We did see more easily measurable leaps in Cinebench, with both the R20 and 2024 versions of this 3D modelling benchmark exactly matching AMD's claimed 16 percent average IPC leap with a 16 percent improvement in single-core speeds for the 9600X versus the 9600X. Meanwhile, there was a slightly smaller but still impressive 10 to 13 percent gen-on-gen improvement for the 9700X over the 7700X depending on the version of the benchmark.
It almost goes without saying for AMD processors these days, but the Ryzen 9000 chips also proved extremely efficient, normally topping out at around 62°C at their default 65W TDP. Increasing the TDP limit to 105W with PBO didn't net a measurable performance advantage in most games - we spotted just a one or two fps advantage in Cyberpunk 2077 - but this change did unlock significantly more extra performance for the 9700X in our content creation benchmarks. With the new curve shaper functionality, it ought to be possible to achieve similar results without raising temperatures to the 80s we spotted at 105W.
AMD has cut the recommended retail prices of these new processors, making the £269/$279 Ryzen 5 9600X and £339/$359 Ryzen 7 9700X more attractive on debut than the £319/$299 7600X and £419/$399 7700X - especially in the UK. However, two years' worth of discounts on extant Ryzen 7000 processors make them the better option for price-conscious gamers in the short term. The £186 7600X offers a lot of performance for the money, and the even cheaper, slightly slower 7600 and 7500F can be even more enticing.
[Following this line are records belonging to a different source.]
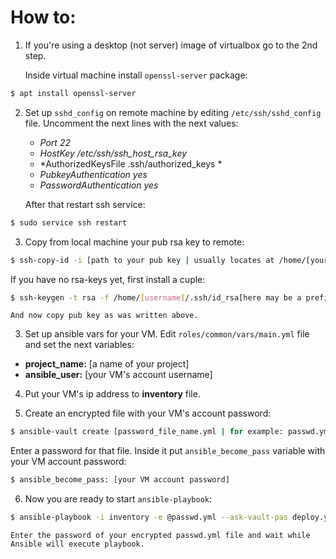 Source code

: 
# How to:  

1. If you're using a desktop (not server) image of virtualbox go to the 2nd step.

    Inside virtual machine install `openssl-server` package:

```bash
$ apt install openssl-server
```  

2. Set up `sshd_config` on remote machine by editing `/etc/ssh/sshd_config` file. Uncomment the next lines with the next values:
    * *Port 22*
    * *HostKey /etc/ssh/ssh_host_rsa_key*
    * *AuthorizedKeysFile .ssh/authorized_keys *
    * *PubkeyAuthentication yes*
    * *PasswordAuthentication yes*

    After that restart ssh service:

```bash 
$ sudo service ssh restart
```
3. Copy from local machine your pub rsa key to remote: 

```bash
$ ssh-copy-id -i [path to your pub key | usually locates at /home/[your username\]/.id_rsa.pub or other name which you set ] [username on remote machine]@[hostname or ip address]
```

If you have no rsa-keys yet, first install a cuple:

```bash
$ ssh-keygen -t rsa -f /home/[username]/.ssh/id_rsa[here may be a prefix] 
```
    And now copy pub key as was written above.

3. Set up ansible vars for your VM. Edit `roles/common/vars/main.yml` file and set the next variables:

* **project_name:** [a name of your project]
* **ansible_user:** [your VM's account username]

4. Put your VM's ip address to **inventory** file.

5. Create an encrypted file with your VM's account password:

```bash
$ ansible-vault create [password_file_name.yml | for example: passwd.yml]
```
Enter a password for that file. Inside it put `ansible_become_pass` variable with your VM account password:

```bash
$ ansible_become_pass: [your VM account password]
```

6. Now you are ready to start `ansible-playbook`:

```bash
$ ansible-playbook -i inventory -e @passwd.yml --ask-vault-pas deploy.yml
```

    Enter the password of your encrypted passwd.yml file and wait while Ansible will execute playbook.
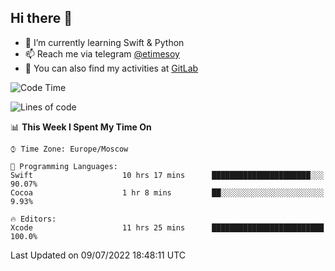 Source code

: ## Hi there 👋
- 🌱 I’m currently learning Swift & Python
- 📫 Reach me via telegram [@etimesoy](https://t.me/etimesoy/)
- 🦊 You can also find my activities at [GitLab](https://gitlab.com/etimesoy)

<!--START_SECTION:waka-->
![Code Time](http://img.shields.io/badge/Code%20Time-0%20secs-blue)

![Lines of code](https://img.shields.io/badge/From%20Hello%20World%20I%27ve%20Written-188%20Thousand%20lines%20of%20code-blue)

📊 **This Week I Spent My Time On** 

```text
⌚︎ Time Zone: Europe/Moscow

💬 Programming Languages: 
Swift                    10 hrs 17 mins      ██████████████████████░░░   90.07% 
Cocoa                    1 hr 8 mins         ██░░░░░░░░░░░░░░░░░░░░░░░   9.93%

🔥 Editors: 
Xcode                    11 hrs 25 mins      █████████████████████████   100.0%

```


 Last Updated on 09/07/2022 18:48:11 UTC
<!--END_SECTION:waka-->
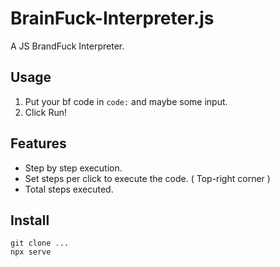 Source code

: BrainFuck-Interpreter.js
==
A JS BrandFuck Interpreter.

## Usage
1. Put your bf code in `code:` and maybe some input.  
2. Click Run!

## Features
* Step by step execution.
* Set steps per click to execute the code. ( Top-right corner )
* Total steps executed.

## Install
```
git clone ...
npx serve
```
If you want high-end performance at a more mid-range price, the 7800X3D has dropped to £330/$340 new (or below £300 used) and outperforms everything we tested in this article in (almost) every game.
Intel's recent Core i5 and Core i7 CPUs are also not to be discounted in terms of value and outright performance, though the instability and degradation issues that have affected 13th and 14th-gen units may rule them out from buyers' shortlists. You could always avoid this by opting for a 12th-gen model instead, which are also slightly cheaper, but you do also give up a measure of performance as our 14th-gen testing shows.
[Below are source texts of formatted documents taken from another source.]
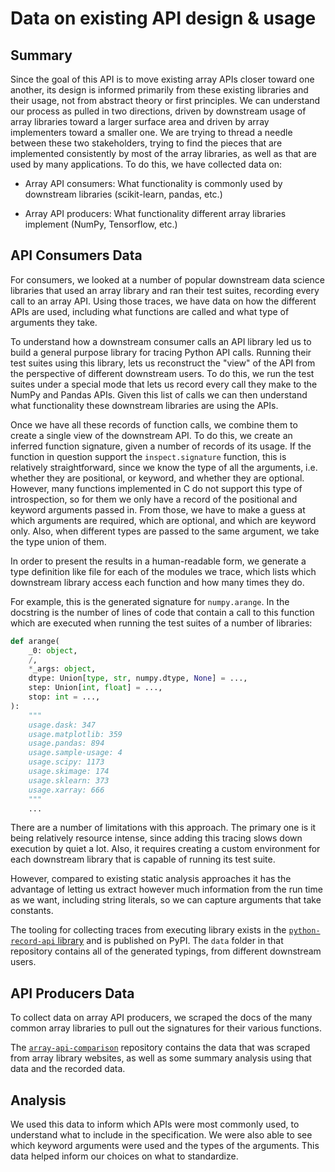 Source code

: # Data on existing API design & usage

## Summary

Since the goal of this API is to move existing array APIs closer toward one
another, its design is informed primarily from these existing libraries and
their usage, not from abstract theory or first principles. We can understand our
process as pulled in two directions, driven by downstream usage of array
libraries toward a larger surface area and driven by array implementers toward a
smaller one. We are trying to thread a needle between these two stakeholders,
trying to find the pieces that are implemented consistently by most of the array
libraries, as well as that are used by many applications. To do this, we have
collected data on:

- Array API consumers: What functionality is commonly used by downstream
  libraries (scikit-learn, pandas, etc.)

- Array API producers: What functionality different array libraries implement
  (NumPy, Tensorflow, etc.)


## API Consumers Data

For consumers, we looked at a number of popular downstream data science
libraries that used an array library and ran their test suites, recording every
call to an array API. Using those traces, we have data on how the different APIs
are used, including what functions are called and what type of arguments they
take.


To understand how a downstream consumer calls an API library led us to build a
general purpose library for tracing Python API calls. Running their test suites
using this library, lets us reconstruct the "view" of the API from the
perspective of different downstream users. To do this, we run the test suites
under a special mode that lets us record every call they make to the NumPy and
Pandas APIs. Given this list of calls we can then understand what functionality
these downstream libraries are using the APIs.

Once we have all these records of function calls, we combine them to create a
single view of the downstream API. To do this, we create an inferred function
signature, given a number of records of its usage. If the function in question
support the `inspect.signature` function, this is relatively straightforward,
since we know the type of all the arguments, i.e. whether they are positional,
or keyword, and whether they are optional. However, many functions implemented
in C do not support this type of introspection, so for them we only have a
record of the positional and keyword arguments passed in. From those, we have to
make a guess at which arguments are required, which are optional, and which are
keyword only. Also, when different types are passed to the same argument, we
take the type union of them.

In order to present the results in a human-readable form, we generate a type
definition like file for each of the modules we trace, which lists which
downstream library access each function and how many times they do.

For example, this is the generated signature for `numpy.arange`. In the
docstring is the number of lines of code that contain a call to this function
which are executed when running the test suites of a number of libraries:

```python
def arange(
    _0: object,
    /,
    *_args: object,
    dtype: Union[type, str, numpy.dtype, None] = ...,
    step: Union[int, float] = ...,
    stop: int = ...,
):
    """
    usage.dask: 347
    usage.matplotlib: 359
    usage.pandas: 894
    usage.sample-usage: 4
    usage.scipy: 1173
    usage.skimage: 174
    usage.sklearn: 373
    usage.xarray: 666
    """
    ...
```

There are a number of limitations with this approach. The primary one is it
being relatively resource intense, since adding this tracing slows down
execution by quiet a lot. Also, it requires creating a custom environment for
each downstream library that is capable of running its test suite.

However, compared to existing static analysis approaches it has the advantage of
letting us extract however much information from the run time as we want,
including string literals, so we can capture arguments that take constants.


The tooling for collecting traces from executing library exists in the
[`python-record-api` library](https://github.com/data-apis/python-record-api)
and is published on PyPI. The `data` folder in that repository contains all of
the generated typings, from different downstream users.

## API Producers Data


To collect data on array API producers, we scraped the docs of the many common
array libraries to pull out the signatures for their various functions. 

The [`array-api-comparison`](https://github.com/data-apis/array-api-comparison)
repository contains the data that was scraped from array library websites, as
well as some summary analysis using that data and the recorded data.
 

## Analysis

We used this data to inform which APIs were most commonly used, to understand
what to include in the specification. We were also able to see which keyword
arguments were used and the types of the arguments. This data helped inform our
choices on what to standardize.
It'll be interesting to learn more about the Ryzen 5 9600X and Ryzen 7 9700X as other reviews go live today, and as usual we encourage you to read widely to get a broader understanding of the situation. CPU performance demands range widely from game to game - and even scene to scene within the same title! - so the choices we're forced to make as reviewers in terms of workload selection necessarily lock us into a limited view of the overall landscape. It'll be fascinating to see how this one shakes out, and even more so as two more Ryzen 9000 CPUs land later this month.
For our part, we intend to add a significant number of new game benchmarks in time for those second round of reviews, so stay tuned for this and much more from us on the PC front. Our new benchmarking system means that there's plenty of extra dimensions for CPU benchmarking too - power consumption, RAM speeds, optimised settings and overclocking - and we're excited to explore at least some of these possibilities over the next few months.